A.4.2   Using bsttest

Usage: bsttest


The bsttest program reads strings from standard input and it outputs a sorted

list to standard output.  The purpose is to test the functionality of the MTCBST

container class. The class implements a binary-search-tree container [18].

This class is part of the MTC++ container class library.


A.4.3   Using listtest

Usage: listtest


The listtest program reads strings from standard input and it outputs a sorted list

to standard output. The purpose is to test the functionality of the MTClist container

class. The class implements a linked-list container [18].

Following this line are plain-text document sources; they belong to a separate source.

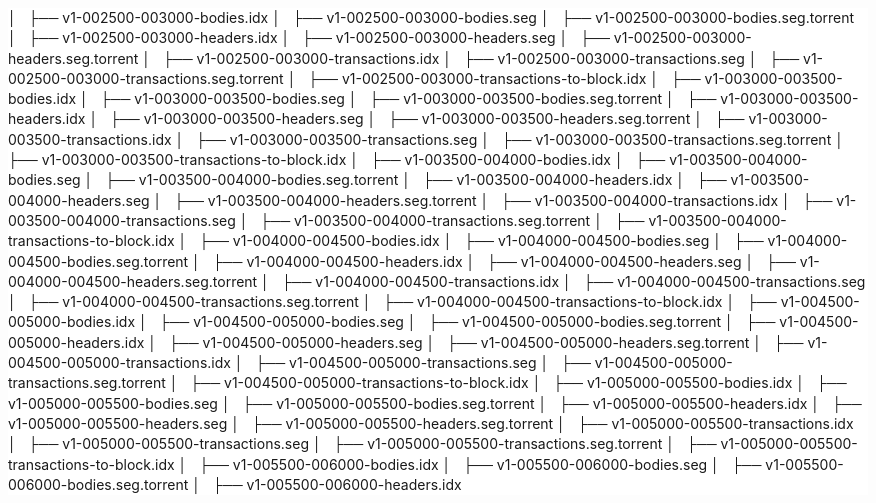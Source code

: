 │   ├── v1-002500-003000-bodies.idx
│   ├── v1-002500-003000-bodies.seg
│   ├── v1-002500-003000-bodies.seg.torrent
│   ├── v1-002500-003000-headers.idx
│   ├── v1-002500-003000-headers.seg
│   ├── v1-002500-003000-headers.seg.torrent
│   ├── v1-002500-003000-transactions.idx
│   ├── v1-002500-003000-transactions.seg
│   ├── v1-002500-003000-transactions.seg.torrent
│   ├── v1-002500-003000-transactions-to-block.idx
│   ├── v1-003000-003500-bodies.idx
│   ├── v1-003000-003500-bodies.seg
│   ├── v1-003000-003500-bodies.seg.torrent
│   ├── v1-003000-003500-headers.idx
│   ├── v1-003000-003500-headers.seg
│   ├── v1-003000-003500-headers.seg.torrent
│   ├── v1-003000-003500-transactions.idx
│   ├── v1-003000-003500-transactions.seg
│   ├── v1-003000-003500-transactions.seg.torrent
│   ├── v1-003000-003500-transactions-to-block.idx
│   ├── v1-003500-004000-bodies.idx
│   ├── v1-003500-004000-bodies.seg
│   ├── v1-003500-004000-bodies.seg.torrent
│   ├── v1-003500-004000-headers.idx
│   ├── v1-003500-004000-headers.seg
│   ├── v1-003500-004000-headers.seg.torrent
│   ├── v1-003500-004000-transactions.idx
│   ├── v1-003500-004000-transactions.seg
│   ├── v1-003500-004000-transactions.seg.torrent
│   ├── v1-003500-004000-transactions-to-block.idx
│   ├── v1-004000-004500-bodies.idx
│   ├── v1-004000-004500-bodies.seg
│   ├── v1-004000-004500-bodies.seg.torrent
│   ├── v1-004000-004500-headers.idx
│   ├── v1-004000-004500-headers.seg
│   ├── v1-004000-004500-headers.seg.torrent
│   ├── v1-004000-004500-transactions.idx
│   ├── v1-004000-004500-transactions.seg
│   ├── v1-004000-004500-transactions.seg.torrent
│   ├── v1-004000-004500-transactions-to-block.idx
│   ├── v1-004500-005000-bodies.idx
│   ├── v1-004500-005000-bodies.seg
│   ├── v1-004500-005000-bodies.seg.torrent
│   ├── v1-004500-005000-headers.idx
│   ├── v1-004500-005000-headers.seg
│   ├── v1-004500-005000-headers.seg.torrent
│   ├── v1-004500-005000-transactions.idx
│   ├── v1-004500-005000-transactions.seg
│   ├── v1-004500-005000-transactions.seg.torrent
│   ├── v1-004500-005000-transactions-to-block.idx
│   ├── v1-005000-005500-bodies.idx
│   ├── v1-005000-005500-bodies.seg
│   ├── v1-005000-005500-bodies.seg.torrent
│   ├── v1-005000-005500-headers.idx
│   ├── v1-005000-005500-headers.seg
│   ├── v1-005000-005500-headers.seg.torrent
│   ├── v1-005000-005500-transactions.idx
│   ├── v1-005000-005500-transactions.seg
│   ├── v1-005000-005500-transactions.seg.torrent
│   ├── v1-005000-005500-transactions-to-block.idx
│   ├── v1-005500-006000-bodies.idx
│   ├── v1-005500-006000-bodies.seg
│   ├── v1-005500-006000-bodies.seg.torrent
│   ├── v1-005500-006000-headers.idx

This class is part of the MTC++ container class library.


A.4.4   Using numsize

Usage: numsize


Prints the sizeof() an unsigned long, unsigned int, and unsigned short for the

current operating environment. This is useful when porting to other systems. In the

case of NICETEXT , the typedef of bitBucketType and bitCountType in bitstrm.h

rely on the size being four bytes (32-bits) for proper cross-platform operation.


A.4.5   Using raofmake

Usage: raofmake


Random Access Object Format (RAOF) tables are fast ways to access variable-

length C++ objects from a file. The *.dat file contans the objects and the *.jmp

and *.alt files are hash tables pointing to fseek() locations of objects in *.dat.1

1The NICETEXT system uses RAOF tables for the dictionary tables of MTCdictRec objects
because of speed and portability.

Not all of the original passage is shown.